In the entries below, how many lines contain "Seaborn"? Answer with the number and nothing else.
[[ Data for this task, beginning ]]
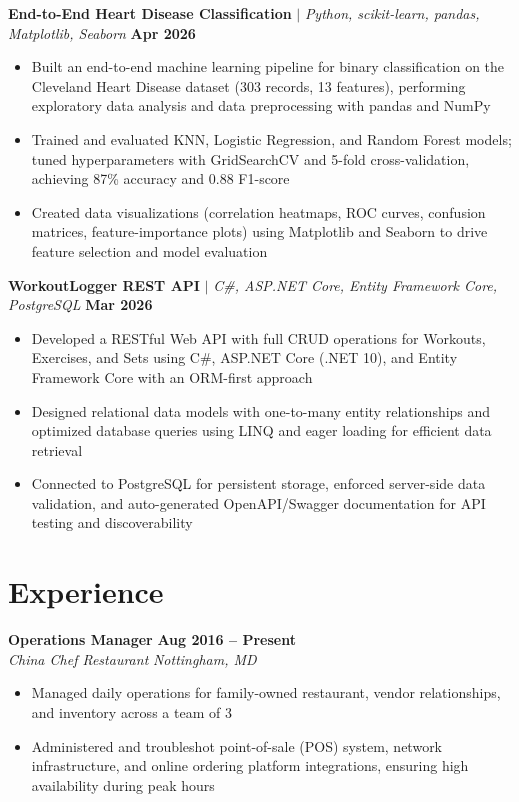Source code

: \documentclass[11pt,letterpaper]{article}
\newcommand{\job}[4]{
    \noindent\textbf{#1} \hfill \textbf{#2}\\
    \textit{#3} \hfill \textit{#4}
}
\newcommand{\project}[3]{
    \noindent\textbf{#1} $\mid$ \textit{#2} \hfill \textbf{#3}
}
\begin{document}
\project{End-to-End Heart Disease Classification}{Python, scikit-learn, pandas, Matplotlib, Seaborn}{Apr 2026}
\begin{itemize}
    \item Built an end-to-end machine learning pipeline for binary classification on the Cleveland Heart Disease dataset (303 records, 13 features), performing exploratory data analysis and data preprocessing with pandas and NumPy
    \item Trained and evaluated KNN, Logistic Regression, and Random Forest models; tuned hyperparameters with GridSearchCV and 5-fold cross-validation, achieving 87\% accuracy and 0.88 F1-score
    \item Created data visualizations (correlation heatmaps, ROC curves, confusion matrices, feature-importance plots) using Matplotlib and Seaborn to drive feature selection and model evaluation
\end{itemize}

\project{WorkoutLogger REST API}{C\#, ASP.NET Core, Entity Framework Core, PostgreSQL}{Mar 2026}
\begin{itemize}
    \item Developed a RESTful Web API with full CRUD operations for Workouts, Exercises, and Sets using C\#, ASP.NET Core (.NET 10), and Entity Framework Core with an ORM-first approach
    \item Designed relational data models with one-to-many entity relationships and optimized database queries using LINQ and eager loading for efficient data retrieval
    \item Connected to PostgreSQL for persistent storage, enforced server-side data validation, and auto-generated OpenAPI/Swagger documentation for API testing and discoverability
\end{itemize}



\section{Experience}

\job{Operations Manager}{Aug 2016 -- Present}{China Chef Restaurant}{Nottingham, MD}
\begin{itemize}
    \item Managed daily operations for family-owned restaurant, vendor relationships, and inventory across a team of 3
    \item Administered and troubleshot point-of-sale (POS) system, network infrastructure, and online ordering platform integrations, ensuring high availability during peak hours
\end{itemize}
\end{document}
[[ Data for this task, end ]]
| Answer to this problem |
2